No, It’s Not Ironic Justice That A Hunter Was Murdered By A Jealous Husband With A Handgun
Gregory G. Rodriguez was having a glass of wine at a friend's home when her husband showed up and shot him to death. The husband, Wayne Bengston, pictured above, then beat up his wife, took their 2-year-old kid to a relative's house, and drove away to kill himself. This is all according to police in Whitefish, Mont., who called it "an open-and-closed case."
Rodriguez was the host of a Sportsman Channel show called A Rifleman's Journal . He also worked for such magazines as Shooting Times, Guns & Ammo and, most cringe-worthy in hindsight, Dangerous Game. The police said they don't suspect that he and the wife had a romantic relationship, but they are assuming the shooter, Wayne Bengston, was reacting out of jealousy. I don't know what beyond Rodriguez's presence would give Bengston cause for jealously, but then I also cannot crawl inside the thinking of a man who murders someone in his house, assaults his wife and then shoots himself in the head. Pending an as-yet unknown kink in the story, this looks like a horrible, violent act carried out by a person in the throes of the worst sort of rage.
What it isn't, is some comeuppance that Rodriguez courted as a member of the firearms press or as a hunting show host. I've seen this view floated on Twitter a few times; these are representative:
The public gun debate right now has swollen to such mass that it pulls all gun violence into its orbit. Good. Every time someone gets shot to death with a pistol, we should try to figure out how to keep that from happening again. But that doesn't excuse people for blaming, in this case, a murder victim. While Rodriguez' affiliated media organizations would likely support the ability of citizens to own and carry small arms, that doesn't suggest he was asking to be shot to death for little apparent reason. Saying "live by the gun, die by the gun" makes as much sense here as suggesting that, were Jeremy Clarkson to be struck and killed by a drunk driver, that he had lived by the car and died by the car. By the same coin, I have no idea as to whether Bengston's wife was a kickboxing enthusiast, but I can tell you that fact has no bearing on whether or not she deserved to be assaulted by her husband.

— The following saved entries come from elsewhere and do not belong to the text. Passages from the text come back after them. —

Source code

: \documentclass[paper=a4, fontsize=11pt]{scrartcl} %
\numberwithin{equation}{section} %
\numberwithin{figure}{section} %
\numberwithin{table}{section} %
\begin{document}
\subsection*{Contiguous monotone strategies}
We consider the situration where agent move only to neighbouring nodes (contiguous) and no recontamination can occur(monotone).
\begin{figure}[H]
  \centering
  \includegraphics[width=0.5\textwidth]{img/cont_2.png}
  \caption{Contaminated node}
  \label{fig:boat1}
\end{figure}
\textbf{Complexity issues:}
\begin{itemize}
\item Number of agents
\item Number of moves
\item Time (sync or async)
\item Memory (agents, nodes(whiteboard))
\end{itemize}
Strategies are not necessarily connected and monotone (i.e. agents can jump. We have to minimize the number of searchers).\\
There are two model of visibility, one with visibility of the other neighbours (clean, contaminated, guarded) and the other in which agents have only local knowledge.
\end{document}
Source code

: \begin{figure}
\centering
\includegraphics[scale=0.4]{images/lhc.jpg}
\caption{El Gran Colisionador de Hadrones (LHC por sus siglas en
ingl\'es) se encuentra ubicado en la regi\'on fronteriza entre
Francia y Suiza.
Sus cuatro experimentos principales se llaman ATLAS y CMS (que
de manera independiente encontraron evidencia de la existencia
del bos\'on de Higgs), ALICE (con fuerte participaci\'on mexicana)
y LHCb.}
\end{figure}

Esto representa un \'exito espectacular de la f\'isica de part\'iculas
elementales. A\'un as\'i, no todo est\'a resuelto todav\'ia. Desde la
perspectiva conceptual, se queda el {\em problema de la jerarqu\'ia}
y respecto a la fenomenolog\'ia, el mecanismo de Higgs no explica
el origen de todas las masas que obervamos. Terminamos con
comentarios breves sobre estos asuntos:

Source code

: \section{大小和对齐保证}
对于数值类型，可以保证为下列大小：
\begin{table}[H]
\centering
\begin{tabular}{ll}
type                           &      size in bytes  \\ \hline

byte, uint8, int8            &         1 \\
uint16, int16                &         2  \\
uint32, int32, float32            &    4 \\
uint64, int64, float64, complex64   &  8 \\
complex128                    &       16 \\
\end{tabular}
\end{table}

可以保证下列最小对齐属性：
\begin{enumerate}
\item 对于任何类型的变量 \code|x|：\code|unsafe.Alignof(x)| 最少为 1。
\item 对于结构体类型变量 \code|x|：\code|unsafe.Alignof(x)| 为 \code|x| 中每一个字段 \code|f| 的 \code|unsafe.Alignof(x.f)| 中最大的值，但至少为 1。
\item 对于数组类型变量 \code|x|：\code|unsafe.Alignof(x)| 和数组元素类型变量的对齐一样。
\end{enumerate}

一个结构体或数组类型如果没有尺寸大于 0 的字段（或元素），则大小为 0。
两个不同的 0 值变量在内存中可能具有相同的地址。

The lumping in of hunters with psychopaths is particularly galling. I say this as someone who covered the outdoors with ESPN for years, and hung out with lots of hunters: they're almost all tightly regulated, licensed, responsible killers who embrace a code requiring them to minimize pain to animals and to eat what they kill. To my calculus, shooting a mature deer that spent its life eating acorns and clover is a far more ethical way to feed your family than buying factory-farmed beef, brought to you with heavy inputs of fossil fuels and antibiotics. The connection a hunter feels with a buck he had to ambush and shoot and gut by hand is more intimate than the connection you feel to the tuna you ate rolled in rice or the chicken whose fried wings you dipped in spicy butter. Almost unique among all us North American omnivores, hunters are the ones who actually face up to the killing that puts food in the fridge.
Guys who hunt animals and who visit friends are not the problem. Guys who shoot those guys to death and beat up women are. Also part of the problem? All the goddamned guns.